Dr Lautenbach chose:

  • van Nood faecal transplant for preventing C. difficile recurrence.23 ‘Transpoosions’ work, but we need to work on finding the right synthetic bug mix. Dr Lautenbach described the findings of the faecal transplant study as a “penicillin moment”; it’s a concept that could transform medicine.
  • Eye Oxfordshire C. difficile whole genome sequencing study: how much CDI is hospital-acquired?24 The study did not consider asymptomatic carriers or environmental contamination and 25% of patient isolates were not available for analysis. So, there was a pretty large potential burden from which hospital-acquisition could have occurred.
  • Lin LTACH CRE colonization study.3 30% of patients carried CRE; this figure was 55% in one of the facilities included in the survey.
  • Daneman selective decontamination study.25 I can’t help thinking that ‘selective decontamination’ is misnamed: it’s not very selective at all. Perhaps ‘scorched earth decontamination’ would be more accurate. My view is that, regardless of efficacy, we should be giving faecal transplantation before a cocktail of antibiotics. Let’s save the antibiotics for treating infections.
  • Gerber community-based antibiotic stewardship cluster RCT, which showed an impressive reduction in broad spectrum antibiotic prescribing.26

Fecal Transplant for C. difficile Infection – Dr Michael Edmond

Dr Edmond gave a passionate and first-hand case for the effectiveness and value of faecal transplantation for recurrent CDI. It’s not a new concept: ‘faecal therapy’ was documented in Chinese medicine in 300AD; the first modern use was in 1957, with impressive results.27 Faecal microbiota transplantation (FMT) cures recurrent CDI by complementing reduced microbiota diversity.28 Indeed, a recent systematic review of FMT reported an overall cure rate of 91% for recurrent CDI.29 The regulatory position is in flux currently, meaning that purchasing carefully tested stool from the ‘brown cross’ (www.openbiome.org) may be more challenging in future. (Indeed, it may even come to DIY FMT, which is possible: first you collect it, then you blend it and then you stick it…) The bottom line is that fresh or frozen, yours or somebody else’s, stool bank or lab donor, NG tube or enema: FMT works for recurrent CDI. The only question is whether it could be a front-line treatment for CDI.  
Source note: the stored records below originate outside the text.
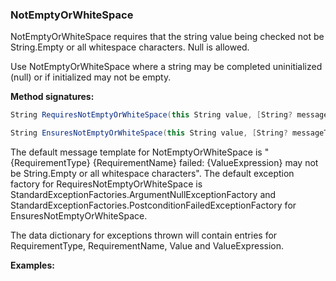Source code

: ### NotEmptyOrWhiteSpace

NotEmptyOrWhiteSpace requires that the string value being checked not be String.Empty 
or all whitespace characters. Null is allowed.

Use NotEmptyOrWhiteSpace where a string may be completed uninitialized (null) or
if initialized may not be empty.

**Method signatures:**
```C#
String RequiresNotEmptyOrWhiteSpace(this String value, [String? messageTemplate = null], [IExceptionFactory? exceptionFactory = null], [String? valueExpression = null])

String EnsuresNotEmptyOrWhiteSpace(this String value, [String? messageTemplate = null], [IExceptionFactory? exceptionFactory = null], [String? valueExpression = null])
```

The default message template for NotEmptyOrWhiteSpace is "{RequirementType} {RequirementName} failed: {ValueExpression} may not be String.Empty or all whitespace characters".
The default exception factory for RequiresNotEmptyOrWhiteSpace is StandardExceptionFactories.ArgumentNullExceptionFactory 
and StandardExceptionFactories.PostconditionFailedExceptionFactory for 
EnsuresNotEmptyOrWhiteSpace.

The data dictionary for exceptions thrown will contain entries for RequirementType,
RequirementName, Value and ValueExpression.

**Examples:**
```C#
```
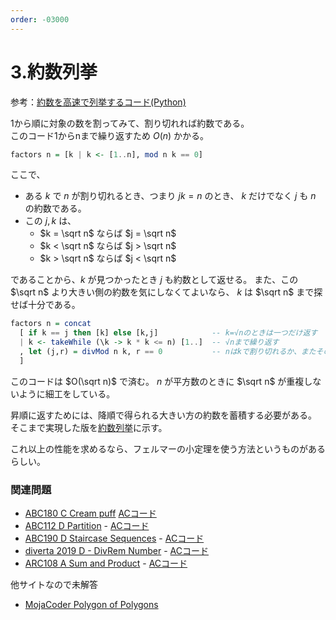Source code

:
 ```yaml
---
order: -03000
---
```

# 3.約数列挙

参考：[約数を高速で列挙するコード(Python)](https://qiita.com/LorseKudos/items/9eb560494862c8b4eb56)

1から順に対象の数を割ってみて、割り切れれば約数である。  
このコード1からnまで繰り返すため $O(n)$ かかる。

```haskell
factors n = [k | k <- [1..n], mod n k == 0]
```

ここで、

- ある $k$ で $n$ が割り切れるとき、つまり $jk = n$ のとき、 $k$ だけでなく $j$ も $n$ の約数である。
- この $j, k$ は、
  - $k = \sqrt n$ ならば $j = \sqrt n$
  - $k < \sqrt n$ ならば $j > \sqrt n$
  - $k > \sqrt n$ ならば $j < \sqrt n$

であることから、$k$ が見つかったとき $j$ も約数として返せる。
また、この $\sqrt n$ より大きい側の約数を気にしなくてよいなら、
$k$ は $\sqrt n$ まで探せば十分である。

```haskell
factors n = concat
  [ if k == j then [k] else [k,j]            -- k=√nのときは一つだけ返す
  | k <- takeWhile (\k -> k * k <= n) [1..]  -- √nまで繰り返す
  , let (j,r) = divMod n k, r == 0           -- nはkで割り切れるか、またそのときのjは
  ]
```

このコードは $O(\sqrt n)$ で済む。
$n$ が平方数のときに $\sqrt n$ が重複しないように細工をしている。

昇順に返すためには、降順で得られる大きい方の約数を蓄積する必要がある。
そこまで実現した版を[約数列挙](/snippets/integer/factors/)に示す。

これ以上の性能を求めるなら、フェルマーの小定理を使う方法というものがあるらしい。

### 関連問題

- [ABC180 C Cream puff](https://atcoder.jp/contests/abc180/tasks/abc180_c) [ACコード](https://atcoder.jp/contests/abc180/submissions/22727220)
- [ABC112 D Partition](https://atcoder.jp/contests/abc112/tasks/abc112_d) - [ACコード](https://atcoder.jp/contests/abc112/submissions/23709880)
- [ABC190 D Staircase Sequences](https://atcoder.jp/contests/abc190/tasks/abc190_d) - [ACコード](https://atcoder.jp/contests/abc190/submissions/23710955)
- [diverta 2019 D - DivRem Number](https://atcoder.jp/contests/diverta2019/tasks/diverta2019_d) - [ACコード](https://atcoder.jp/contests/diverta2019/submissions/27485495)
- [ARC108 A Sum and Product](https://atcoder.jp/contests/arc108/tasks/arc108_a) - [ACコード](https://atcoder.jp/contests/arc108/submissions/23711077)

他サイトなので未解答
- [MojaCoder Polygon of Polygons](https://mojacoder.app/users/magurofly/problems/polygon-of-polygons)

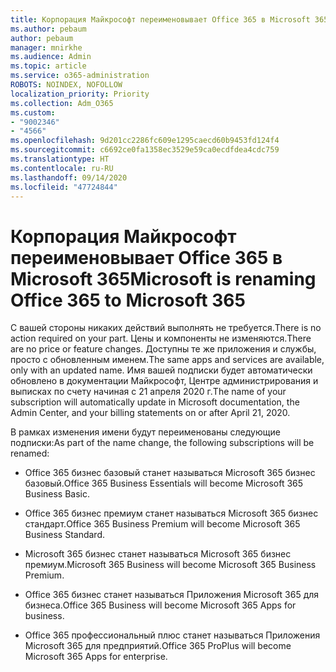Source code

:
 ```yaml
---
title: Корпорация Майкрософт переименовывает Office 365 в Microsoft 365
ms.author: pebaum
author: pebaum
manager: mnirkhe
ms.audience: Admin
ms.topic: article
ms.service: o365-administration
ROBOTS: NOINDEX, NOFOLLOW
localization_priority: Priority
ms.collection: Adm_O365
ms.custom:
- "9002346"
- "4566"
ms.openlocfilehash: 9d201cc2286fc609e1295caecd60b9453fd124f4
ms.sourcegitcommit: c6692ce0fa1358ec3529e59ca0ecdfdea4cdc759
ms.translationtype: HT
ms.contentlocale: ru-RU
ms.lasthandoff: 09/14/2020
ms.locfileid: "47724844"
---
```

# <a name="microsoft-is-renaming-office-365-to-microsoft-365"></a><span data-ttu-id="80e0e-102">Корпорация Майкрософт переименовывает Office 365 в Microsoft 365</span><span class="sxs-lookup"><span data-stu-id="80e0e-102">Microsoft is renaming Office 365 to Microsoft 365</span></span>

<span data-ttu-id="80e0e-103">С вашей стороны никаких действий выполнять не требуется.</span><span class="sxs-lookup"><span data-stu-id="80e0e-103">There is no action required on your part.</span></span> <span data-ttu-id="80e0e-104">Цены и компоненты не изменяются.</span><span class="sxs-lookup"><span data-stu-id="80e0e-104">There are no price or feature changes.</span></span> <span data-ttu-id="80e0e-105">Доступны те же приложения и службы, просто с обновленным именем.</span><span class="sxs-lookup"><span data-stu-id="80e0e-105">The same apps and services are available, only with an updated name.</span></span> <span data-ttu-id="80e0e-106">Имя вашей подписки будет автоматически обновлено в документации Майкрософт, Центре администрирования и выписках по счету начиная с 21 апреля 2020 г.</span><span class="sxs-lookup"><span data-stu-id="80e0e-106">The name of your subscription will automatically update in Microsoft documentation, the Admin Center, and your billing statements on or after April 21, 2020.</span></span>

<span data-ttu-id="80e0e-107">В рамках изменения имени будут переименованы следующие подписки:</span><span class="sxs-lookup"><span data-stu-id="80e0e-107">As part of the name change, the following subscriptions will be renamed:</span></span>

- <span data-ttu-id="80e0e-108">Office 365 бизнес базовый станет называться Microsoft 365 бизнес базовый.</span><span class="sxs-lookup"><span data-stu-id="80e0e-108">Office 365 Business Essentials will become Microsoft 365 Business Basic.</span></span>

- <span data-ttu-id="80e0e-109">Office 365 бизнес премиум станет называться Microsoft 365 бизнес стандарт.</span><span class="sxs-lookup"><span data-stu-id="80e0e-109">Office 365 Business Premium will become Microsoft 365 Business Standard.</span></span>

- <span data-ttu-id="80e0e-110">Microsoft 365 бизнес станет называться Microsoft 365 бизнес премиум.</span><span class="sxs-lookup"><span data-stu-id="80e0e-110">Microsoft 365 Business will become Microsoft 365 Business Premium.</span></span>

- <span data-ttu-id="80e0e-111">Office 365 бизнес станет называться Приложения Microsoft 365 для бизнеса.</span><span class="sxs-lookup"><span data-stu-id="80e0e-111">Office 365 Business will become Microsoft 365 Apps for business.</span></span>

- <span data-ttu-id="80e0e-112">Office 365 профессиональный плюс станет называться Приложения Microsoft 365 для предприятий.</span><span class="sxs-lookup"><span data-stu-id="80e0e-112">Office 365 ProPlus will become Microsoft 365 Apps for enterprise.</span></span>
The Microbiome and Its Role in Infection Prevention – Dr Clifford McDonald

Dr McDonald gave a mind-bending talk on the hugely underestimated role of the microbiome in human disease. The gut microbiome is dominated by the Bacteroidetes or Firmicutes, depending on diet; coliforms are surprisingly minor players.30 Antibiotic therapy results in profound disruption of the gut microbiome;31 thus we need to carefully tend the microbiome.32 We need to consider ways to manipulate the gut microbiome for good, using perhaps ‘advanced’ probiotics or modulating bacterial inter-cell communication. Cliff finished with a thought-proving vision of the future involving extensive testing of the patient’s microbiome, a “tending” consultation and treatment with a course of the appropriate advanced probiotic therapy.
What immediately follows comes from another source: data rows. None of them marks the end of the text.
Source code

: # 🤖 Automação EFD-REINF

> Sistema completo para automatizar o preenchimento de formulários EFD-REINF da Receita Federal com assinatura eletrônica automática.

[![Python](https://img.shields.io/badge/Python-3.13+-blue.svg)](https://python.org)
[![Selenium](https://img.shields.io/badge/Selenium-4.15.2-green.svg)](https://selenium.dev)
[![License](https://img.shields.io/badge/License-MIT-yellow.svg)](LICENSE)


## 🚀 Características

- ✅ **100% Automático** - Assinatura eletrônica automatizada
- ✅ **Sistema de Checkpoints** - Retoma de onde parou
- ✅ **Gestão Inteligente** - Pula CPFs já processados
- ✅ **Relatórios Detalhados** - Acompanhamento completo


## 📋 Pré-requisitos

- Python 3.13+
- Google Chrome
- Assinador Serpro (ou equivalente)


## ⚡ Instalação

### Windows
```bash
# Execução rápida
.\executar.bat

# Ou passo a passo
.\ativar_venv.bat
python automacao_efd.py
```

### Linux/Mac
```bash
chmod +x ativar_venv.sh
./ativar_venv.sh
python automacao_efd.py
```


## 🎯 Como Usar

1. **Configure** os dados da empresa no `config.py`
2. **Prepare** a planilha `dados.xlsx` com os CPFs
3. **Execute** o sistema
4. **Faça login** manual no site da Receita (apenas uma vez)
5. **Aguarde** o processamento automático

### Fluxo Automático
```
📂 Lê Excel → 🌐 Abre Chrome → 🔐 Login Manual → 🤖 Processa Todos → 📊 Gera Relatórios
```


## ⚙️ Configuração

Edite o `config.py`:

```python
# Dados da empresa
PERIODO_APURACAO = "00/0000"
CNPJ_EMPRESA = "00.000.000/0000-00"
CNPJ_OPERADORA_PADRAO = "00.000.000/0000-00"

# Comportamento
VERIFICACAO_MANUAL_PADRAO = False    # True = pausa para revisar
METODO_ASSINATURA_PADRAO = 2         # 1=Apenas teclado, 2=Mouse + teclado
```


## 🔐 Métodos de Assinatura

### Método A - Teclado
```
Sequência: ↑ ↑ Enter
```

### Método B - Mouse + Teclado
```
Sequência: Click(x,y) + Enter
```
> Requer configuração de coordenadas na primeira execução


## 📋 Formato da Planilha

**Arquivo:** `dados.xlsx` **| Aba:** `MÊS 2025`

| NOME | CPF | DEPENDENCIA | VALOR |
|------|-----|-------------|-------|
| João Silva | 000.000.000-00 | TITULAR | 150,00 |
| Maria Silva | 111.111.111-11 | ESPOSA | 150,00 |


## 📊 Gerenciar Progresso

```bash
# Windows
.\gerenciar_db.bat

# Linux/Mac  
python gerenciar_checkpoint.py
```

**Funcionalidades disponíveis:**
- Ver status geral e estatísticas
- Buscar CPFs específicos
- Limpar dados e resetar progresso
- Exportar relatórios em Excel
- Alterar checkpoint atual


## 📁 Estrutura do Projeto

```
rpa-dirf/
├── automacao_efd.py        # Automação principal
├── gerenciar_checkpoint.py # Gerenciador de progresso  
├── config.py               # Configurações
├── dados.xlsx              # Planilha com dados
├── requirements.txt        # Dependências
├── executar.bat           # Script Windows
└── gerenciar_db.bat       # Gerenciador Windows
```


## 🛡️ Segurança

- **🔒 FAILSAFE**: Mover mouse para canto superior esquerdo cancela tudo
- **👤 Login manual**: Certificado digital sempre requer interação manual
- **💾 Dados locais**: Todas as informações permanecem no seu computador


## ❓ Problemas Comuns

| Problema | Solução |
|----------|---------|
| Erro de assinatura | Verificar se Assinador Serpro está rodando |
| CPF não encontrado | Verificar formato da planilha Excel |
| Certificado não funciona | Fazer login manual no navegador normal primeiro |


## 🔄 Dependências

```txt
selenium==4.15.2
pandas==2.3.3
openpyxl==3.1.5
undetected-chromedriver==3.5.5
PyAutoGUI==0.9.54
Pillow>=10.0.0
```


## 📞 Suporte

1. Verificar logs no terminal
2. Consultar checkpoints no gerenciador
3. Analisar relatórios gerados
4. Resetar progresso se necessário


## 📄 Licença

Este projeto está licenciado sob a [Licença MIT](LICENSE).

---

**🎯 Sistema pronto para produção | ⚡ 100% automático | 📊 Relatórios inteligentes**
Pro-Con: Should We Be Bare Below the Elbows? Drs Michael Edmond & Neil Fishman

The recently published SHEA guidelines on attire provide some useful background.33 Dr Edmond began with the pro position: clothing becomes contaminated with MDROs, which can be transmitted from clothing in laboratory studies; white coats are rarely washed; there is limited evidence but potential benefit. When evidence is limited, we need to avoid ‘methodolatry’, the worship of the hallowed RCT. It seems that a doctor’s appearance is the least important performance measure from a patient’s viewpoint.34 They are much more concerned with whether their doctor knows their stuff. Perhaps the most powerful argument of all for the pro is that Dr Edmond recently won an award for the best beside manner whilst dressing down.

Dr Fishman began his con in entertaining fashion: by undressing to bare below the elbow and replacing his neck tie for a fetching bow-tie. His argument was: unattractive bingo wings; bug-trapping hairy arms; may be some unintended harm; reduced patient experience; is it consistent when you consider policies for hand-held electronics; and, of course, no evidence.
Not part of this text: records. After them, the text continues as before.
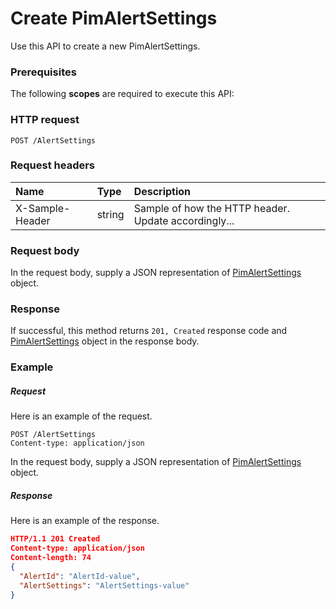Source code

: # Create PimAlertSettings

Use this API to create a new PimAlertSettings.
### Prerequisites
The following **scopes** are required to execute this API: 
### HTTP request
<!-- { "blockType": "ignored" } -->
```http
POST /AlertSettings

```
### Request headers
| Name       | Type | Description|
|:---------------|:--------|:----------|
| X-Sample-Header  | string  | Sample of how the HTTP header. Update accordingly...|

### Request body
In the request body, supply a JSON representation of [PimAlertSettings](../resources/pimalertsettings.md) object.


### Response
If successful, this method returns `201, Created` response code and [PimAlertSettings](../resources/pimalertsettings.md) object in the response body.

### Example
##### Request
Here is an example of the request.
<!-- {
  "blockType": "request",
  "name": "create_pimalertsettings_from_alertsettings"
}-->
```http
POST /AlertSettings
Content-type: application/json
```
In the request body, supply a JSON representation of [PimAlertSettings](../resources/pimalertsettings.md) object.
##### Response
Here is an example of the response.
<!-- {
  "blockType": "response",
  "truncated": false,
  "@odata.type": "pimalertsettings"
} -->
```json
HTTP/1.1 201 Created
Content-type: application/json
Content-length: 74
{
  "AlertId": "AlertId-value",
  "AlertSettings": "AlertSettings-value"
}
```

<!-- uuid: 294da2f7-d744-4979-8405-fc2ca8aa4f92
2015-10-16 09:50:55 UTC -->
<!-- {
  "type": "#page.annotation",
  "description": "Create PimAlertSettings",
  "keywords": "",
  "section": "documentation",
  "tocPath": ""
}-->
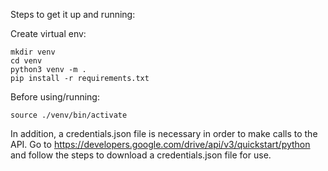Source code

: 
Steps to get it up and running:

  Create virtual env:

  ```
  mkdir venv
  cd venv
  python3 venv -m .
  pip install -r requirements.txt
  ```

  Before using/running:

  `source ./venv/bin/activate`

  In addition, a credentials.json file is necessary in order to make calls to the API. Go to https://developers.google.com/drive/api/v3/quickstart/python and follow the steps to download a credentials.json file for use.
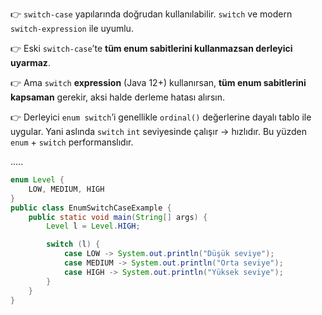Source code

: 👉 `switch-case` yapılarında doğrudan kullanılabilir. `switch` ve modern `switch-expression` ile uyumlu.

👉 Eski `switch-case`’te **tüm enum sabitlerini kullanmazsan derleyici uyarmaz**.

👉 Ama `switch` **expression** (Java 12+) kullanırsan, **tüm enum sabitlerini kapsaman** gerekir, aksi halde derleme hatası alırsın.

👉 Derleyici `enum switch`’i genellikle `ordinal()` değerlerine dayalı tablo ile uygular. Yani aslında `switch` `int` seviyesinde çalışır → hızlıdır. Bu yüzden `enum` + `switch` performanslıdır.

.....

```java
enum Level {
    LOW, MEDIUM, HIGH
}
public class EnumSwitchCaseExample {
    public static void main(String[] args) {
        Level l = Level.HIGH;

        switch (l) {
            case LOW -> System.out.println("Düşük seviye");
            case MEDIUM -> System.out.println("Orta seviye");
            case HIGH -> System.out.println("Yüksek seviye");
        }
    }
}
```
The UK has been bare below the elbow for several years now. There has been some resistance: in fact, the debate reminded me of a London surgeon going apoplectic when the Prime Minister’s camera crew were not bare below the elbow during a hospital visit. So, should we be bare below the elbow? In my view, yes; it makes it easier to wash your hands. However, the manner in which you interact with you patient is far more important than what you wear.

Key issues

  • Can we control CRE and, if so, how?
  • Related to this, how to deal with the (apparently sizable) CRE reservoir in LTACHs?
  • Do molecular diagnostics remain the realm of reference, referral and research labs?
  • Has our focus on CRE taken our eye off multidrug-resistant non-fermenters (particularly A. baumannii), which are a greater ‘clear and present danger’ for many facilities?
  • Can we risk abandoning contact precautions for MRSA patients? In a US hospital with 100% single rooms, perhaps. In the NHS composed of 4 and 6 bed bays, no.
  • FMT works for recurrent CDI and regulators should not block access to it.
  • Could FMT work as a front-line treatment for CDI?
  • How can we modify the gut microbiome most effectively to confer infection prevention and control benefits?
  • Is microbiome modulation more effective than antibiotic ‘selective decontamination?

References

1.       Molton JS, Tambyah PA, Ang BS, Ling ML, Fisher DA. The global spread of healthcare-associated multidrug-resistant bacteria: a perspective from Asia. Clin Infect Dis 2013; 56: 1310-1318.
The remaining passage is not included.